Data to use =
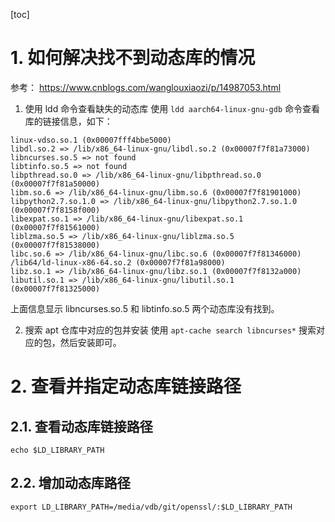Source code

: [toc]

# 1. 如何解决找不到动态库的情况
参考：
https://www.cnblogs.com/wanglouxiaozi/p/14987053.html

1. 使用 ldd 命令查看缺失的动态库
使用 `ldd aarch64-linux-gnu-gdb` 命令查看库的链接信息，如下：

```
linux-vdso.so.1 (0x00007fff4bbe5000)
libdl.so.2 => /lib/x86_64-linux-gnu/libdl.so.2 (0x00007f7f81a73000)
libncurses.so.5 => not found
libtinfo.so.5 => not found
libpthread.so.0 => /lib/x86_64-linux-gnu/libpthread.so.0 (0x00007f7f81a50000)
libm.so.6 => /lib/x86_64-linux-gnu/libm.so.6 (0x00007f7f81901000)
libpython2.7.so.1.0 => /lib/x86_64-linux-gnu/libpython2.7.so.1.0 (0x00007f7f8158f000)
libexpat.so.1 => /lib/x86_64-linux-gnu/libexpat.so.1 (0x00007f7f81561000)
liblzma.so.5 => /lib/x86_64-linux-gnu/liblzma.so.5 (0x00007f7f81538000)
libc.so.6 => /lib/x86_64-linux-gnu/libc.so.6 (0x00007f7f81346000)
/lib64/ld-linux-x86-64.so.2 (0x00007f7f81a98000)
libz.so.1 => /lib/x86_64-linux-gnu/libz.so.1 (0x00007f7f8132a000)
libutil.so.1 => /lib/x86_64-linux-gnu/libutil.so.1 (0x00007f7f81325000)
```

上面信息显示 libncurses.so.5 和 libtinfo.so.5 两个动态库没有找到。

2. 搜索 apt 仓库中对应的包并安装
使用 `apt-cache search libncurses*` 搜索对应的包，然后安装即可。

# 2. 查看并指定动态库链接路径
## 2.1. 查看动态库链接路径
```
echo $LD_LIBRARY_PATH
```

## 2.2. 增加动态库路径
```
export LD_LIBRARY_PATH=/media/vdb/git/openssl/:$LD_LIBRARY_PATH
```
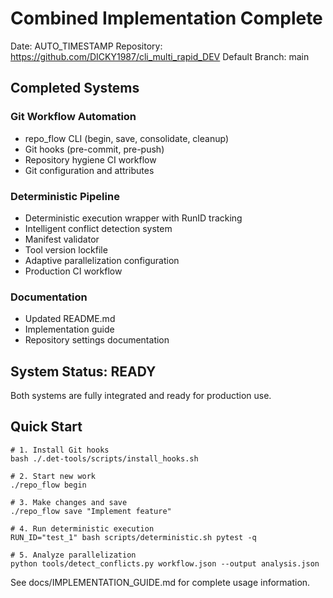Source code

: # Combined Implementation Complete

Date: AUTO_TIMESTAMP
Repository: https://github.com/DICKY1987/cli_multi_rapid_DEV
Default Branch: main

## Completed Systems

### Git Workflow Automation
- repo_flow CLI (begin, save, consolidate, cleanup)
- Git hooks (pre-commit, pre-push)
- Repository hygiene CI workflow
- Git configuration and attributes

### Deterministic Pipeline
- Deterministic execution wrapper with RunID tracking
- Intelligent conflict detection system
- Manifest validator
- Tool version lockfile
- Adaptive parallelization configuration
- Production CI workflow

### Documentation
- Updated README.md
- Implementation guide
- Repository settings documentation

## System Status: READY

Both systems are fully integrated and ready for production use.

## Quick Start

```
# 1. Install Git hooks
bash ./.det-tools/scripts/install_hooks.sh

# 2. Start new work
./repo_flow begin

# 3. Make changes and save
./repo_flow save "Implement feature"

# 4. Run deterministic execution
RUN_ID="test_1" bash scripts/deterministic.sh pytest -q

# 5. Analyze parallelization
python tools/detect_conflicts.py workflow.json --output analysis.json
```

See docs/IMPLEMENTATION_GUIDE.md for complete usage information.

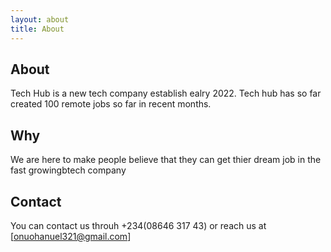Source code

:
 ```yaml
---
layout: about
title: About
---
```


## About

Tech Hub is a new tech company establish ealry 2022. Tech hub has so far created 100 remote jobs so far in recent months.

## Why
We are here to make people believe that they can get thier dream job in the fast growingbtech company

## Contact
You can contact us throuh +234(08646 317 43) or reach us at [onuohanuel321@gmail.com]
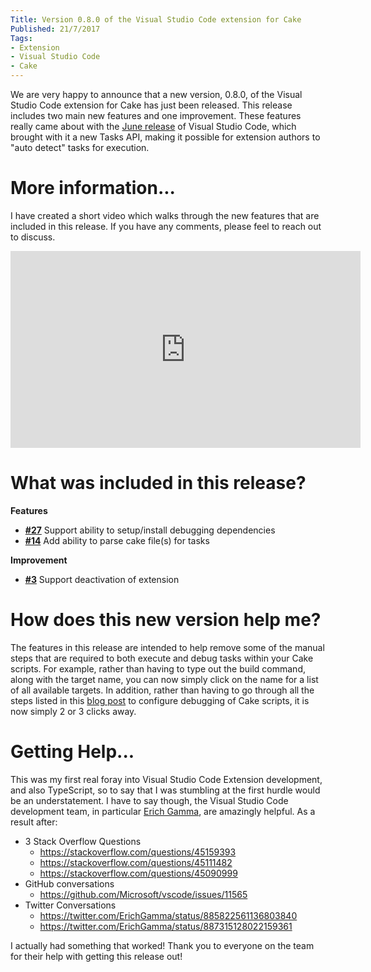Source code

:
 ```yaml
---
Title: Version 0.8.0 of the Visual Studio Code extension for Cake
Published: 21/7/2017
Tags:
- Extension
- Visual Studio Code
- Cake
---
```


We are very happy to announce that a new version, 0.8.0, of the Visual Studio Code extension for Cake has just been released.  This release includes two main new features and one improvement.  These features really came about with the [June release](https://code.visualstudio.com/updates/v1_14#_tasks) of Visual Studio Code, which brought with it a new Tasks API, making it possible for extension authors to "auto detect" tasks for execution.

# More information...

I have created a short video which walks through the new features that are included in this release.  If you have any comments, please feel to reach out to discuss.

<iframe width="560" height="315" src="https://www.youtube.com/embed/zzZuysl3xSg" frameborder="0" allowfullscreen></iframe>

# What was included in this release?

__Features__

- [__#27__](https://github.com/cake-build/cake-vscode/issues/27) Support ability to setup/install debugging dependencies
- [__#14__](https://github.com/cake-build/cake-vscode/issues/14) Add ability to parse cake file(s) for tasks

__Improvement__

- [__#3__](https://github.com/cake-build/cake-vscode/issues/3) Support deactivation of extension

# How does this new version help me?

The features in this release are intended to help remove some of the manual steps that are required to both execute and debug tasks within your Cake scripts.  For example, rather than having to type out the build command, along with the target name, you can now simply click on the name for a list of all available targets.  In addition, rather than having to go through all the steps listed in this [blog post](http://cakebuild.net/blog/2016/09/debug-cake-vscode) to configure debugging of Cake scripts, it is now simply 2 or 3 clicks away.

# Getting Help...

This was my first real foray into Visual Studio Code Extension development, and also TypeScript, so to say that I was stumbling at the first hurdle would be an understatement.  I have to say though, the Visual Studio Code development team, in particular [Erich Gamma](https://twitter.com/erichgamma), are amazingly helpful.  As a result after:

* 3 Stack Overflow Questions
  * https://stackoverflow.com/questions/45159393
  * https://stackoverflow.com/questions/45111482
  * https://stackoverflow.com/questions/45090999
* GitHub conversations
  * https://github.com/Microsoft/vscode/issues/11565
* Twitter Conversations
  * https://twitter.com/ErichGamma/status/885822561136803840
  * https://twitter.com/ErichGamma/status/887315128022159361

I actually had something that worked!  Thank you to everyone on the team for their help with getting this release out!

What the task requires = Could you copy, exactly and with no pictures, each line from the first one above to the line holding "- Adaptive parallelization configuration"?

Answer for the task =
Source code

: [toc]

# 1. 如何解决找不到动态库的情况
参考：
https://www.cnblogs.com/wanglouxiaozi/p/14987053.html

1. 使用 ldd 命令查看缺失的动态库
使用 `ldd aarch64-linux-gnu-gdb` 命令查看库的链接信息，如下：

```
linux-vdso.so.1 (0x00007fff4bbe5000)
libdl.so.2 => /lib/x86_64-linux-gnu/libdl.so.2 (0x00007f7f81a73000)
libncurses.so.5 => not found
libtinfo.so.5 => not found
libpthread.so.0 => /lib/x86_64-linux-gnu/libpthread.so.0 (0x00007f7f81a50000)
libm.so.6 => /lib/x86_64-linux-gnu/libm.so.6 (0x00007f7f81901000)
libpython2.7.so.1.0 => /lib/x86_64-linux-gnu/libpython2.7.so.1.0 (0x00007f7f8158f000)
libexpat.so.1 => /lib/x86_64-linux-gnu/libexpat.so.1 (0x00007f7f81561000)
liblzma.so.5 => /lib/x86_64-linux-gnu/liblzma.so.5 (0x00007f7f81538000)
libc.so.6 => /lib/x86_64-linux-gnu/libc.so.6 (0x00007f7f81346000)
/lib64/ld-linux-x86-64.so.2 (0x00007f7f81a98000)
libz.so.1 => /lib/x86_64-linux-gnu/libz.so.1 (0x00007f7f8132a000)
libutil.so.1 => /lib/x86_64-linux-gnu/libutil.so.1 (0x00007f7f81325000)
```

上面信息显示 libncurses.so.5 和 libtinfo.so.5 两个动态库没有找到。

2. 搜索 apt 仓库中对应的包并安装
使用 `apt-cache search libncurses*` 搜索对应的包，然后安装即可。

# 2. 查看并指定动态库链接路径
## 2.1. 查看动态库链接路径
```
echo $LD_LIBRARY_PATH
```

## 2.2. 增加动态库路径
```
export LD_LIBRARY_PATH=/media/vdb/git/openssl/:$LD_LIBRARY_PATH
```
Source code

: # Combined Implementation Complete

Date: AUTO_TIMESTAMP
Repository: https://github.com/DICKY1987/cli_multi_rapid_DEV
Default Branch: main

## Completed Systems

### Git Workflow Automation
- repo_flow CLI (begin, save, consolidate, cleanup)
- Git hooks (pre-commit, pre-push)
- Repository hygiene CI workflow
- Git configuration and attributes

### Deterministic Pipeline
- Deterministic execution wrapper with RunID tracking
- Intelligent conflict detection system
- Manifest validator
- Tool version lockfile
- Adaptive parallelization configuration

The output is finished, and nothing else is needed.